The coastline here, which faces Africa has a sadness as well, as many immigrants are drown along this stretch trying to reach a better haven, and the many abandoned boats are evidence of this. Also, the drug delivery along here is buoyant, for want of a better expression, with the sea and coastline being a vehicle to get the drugs in from Africa, but that said it’s just so wonderfully stunning and we are quite in awe each time we take our walk along and through this wonderful area. Nothing can be completely perfect, but to be honest we aren’t part of that world and so for us it remains what it is -Spain at its best.
We can no longer go to Vejer, where our favourite and most other visitors favourite Moroccan restaurant Califa is. It’s outside our area and also like so many other restaurants it has decided to shut until next February, who can really blame them- it’s all hard work for little return, but thankfully we did get one meal there before it closed and lockdown.
We have snuck along to El Palmar once and we will again, as there is a favourable route along the beach to there, without any police blocks. Currently, our favourite little cerveza bar is still open when the sun shines and the surf is up, so we sit quietly in the corner, masks on, hands washed hoping they don’t ask where we are from. Having said that of course, most of the surf dudes aren’t from that area either, just travelling where the waves are, and that’s all we are doing.
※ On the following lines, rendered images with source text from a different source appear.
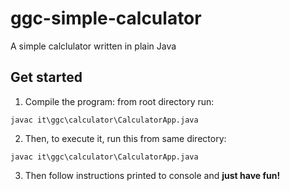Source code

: # ggc-simple-calculator
A simple calclulator written in plain Java

## Get started

1. Compile the program: from root directory run:
```
javac it\ggc\calculator\CalculatorApp.java
```

2. Then, to execute it, run this from same directory:
```
javac it\ggc\calculator\CalculatorApp.java
```

3. Then follow instructions printed to console and **just have fun!**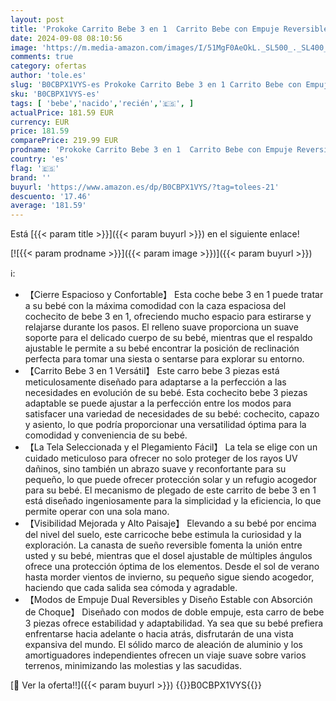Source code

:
 ```yaml
---
layout: post
title: 'Prokoke Carrito Bebe 3 en 1  Carrito Bebe con Empuje Reversible de Dos Vías  Carro Bebe 3 Piezas con Estructura de Aleación de Aluminio  Cochecito Bebe 3 Piezas Para Recién Nacidos  588 Khaki New '
date: 2024-09-08 08:10:56
image: 'https://m.media-amazon.com/images/I/51MgF0AeOkL._SL500_._SL400_.jpg'
comments: true
category: ofertas
author: 'tole.es'
slug: 'B0CBPX1VYS-es Prokoke Carrito Bebe 3 en 1 Carrito Bebe con Empuje...'
sku: 'B0CBPX1VYS-es'
tags: [ 'bebe','nacido','recién','🇪🇸', ]
actualPrice: 181.59 EUR
currency: EUR
price: 181.59
comparePrice: 219.99 EUR
prodname: 'Prokoke Carrito Bebe 3 en 1  Carrito Bebe con Empuje Reversible de Dos Vías  Carro Bebe 3 Piezas con Estructura de Aleación de Aluminio  Cochecito Bebe 3 Piezas Para Recién Nacidos  588 Khaki New '
country: 'es'
flag: '🇪🇸'
brand: ''
buyurl: 'https://www.amazon.es/dp/B0CBPX1VYS/?tag=tolees-21'
descuento: '17.46'
average: '181.59'
---
```


Está [{{< param title >}}]({{< param buyurl >}}) en el siguiente enlace!

[![{{< param prodname >}}]({{< param image >}})]({{< param buyurl >}})

ℹ️:

- 【Cierre Espacioso y Confortable】 Esta coche bebe 3 en 1 puede tratar a su bebé con la máxima comodidad con la caza espaciosa del cochecito de bebe 3 en 1, ofreciendo mucho espacio para estirarse y relajarse durante los pasos. El relleno suave proporciona un suave soporte para el delicado cuerpo de su bebé, mientras que el respaldo ajustable le permite a su bebé encontrar la posición de reclinación perfecta para tomar una siesta o sentarse para explorar su entorno.
- 【Carrito Bebe 3 en 1 Versátil】 Este carro bebe 3 piezas está meticulosamente diseñado para adaptarse a la perfección a las necesidades en evolución de su bebé. Esta cochecito bebe 3 piezas adaptable se puede ajustar a la perfección entre los modos para satisfacer una variedad de necesidades de su bebé: cochecito, capazo y asiento, lo que podría proporcionar una versatilidad óptima para la comodidad y conveniencia de su bebé.
- 【La Tela Seleccionada y el Plegamiento Fácil】 La tela se elige con un cuidado meticuloso para ofrecer no solo proteger de los rayos UV dañinos, sino también un abrazo suave y reconfortante para su pequeño, lo que puede ofrecer protección solar y un refugio acogedor para su bebé. El mecanismo de plegado de este carrito de bebe 3 en 1 está diseñado ingeniosamente para la simplicidad y la eficiencia, lo que permite operar con una sola mano.
- 【Visibilidad Mejorada y Alto Paisaje】 Elevando a su bebé por encima del nivel del suelo, este carricoche bebe estimula la curiosidad y la exploración. La canasta de sueño reversible fomenta la unión entre usted y su bebé, mientras que el dosel ajustable de múltiples ángulos ofrece una protección óptima de los elementos. Desde el sol de verano hasta morder vientos de invierno, su pequeño sigue siendo acogedor, haciendo que cada salida sea cómoda y agradable.
- 【Modos de Empuje Dual Reversibles y Diseño Estable con Absorción de Choque】 Diseñado con modos de doble empuje, esta carro de bebe 3 piezas ofrece estabilidad y adaptabilidad. Ya sea que su bebé prefiera enfrentarse hacia adelante o hacia atrás, disfrutarán de una vista expansiva del mundo. El sólido marco de aleación de aluminio y los amortiguadores independientes ofrecen un viaje suave sobre varios terrenos, minimizando las molestias y las sacudidas.

[🛒 Ver la oferta!!]({{< param buyurl >}})
{{<world>}}B0CBPX1VYS{{</world>}}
For us, the next set of rules is on the 23rd and so we remain in situ until then, and most likely after that with flights back home booked from Gibraltar on the 9th December. For us we love the area and if we can continue to walk and cycle, with a few restaurants hopefully staying open then life is fine.
Alternatively, we to could become druggers, we have the blackout windows after all and make our fortune!!! Perhaps not, after all we have a cat to look after now and it all seems so much hard work.
We’ll just carry on walking, as the song goes (loved and stomped many a time)
“and I would walk 500 miles, and I would walk 500 more”
Not in my shoes though, they just ache too much!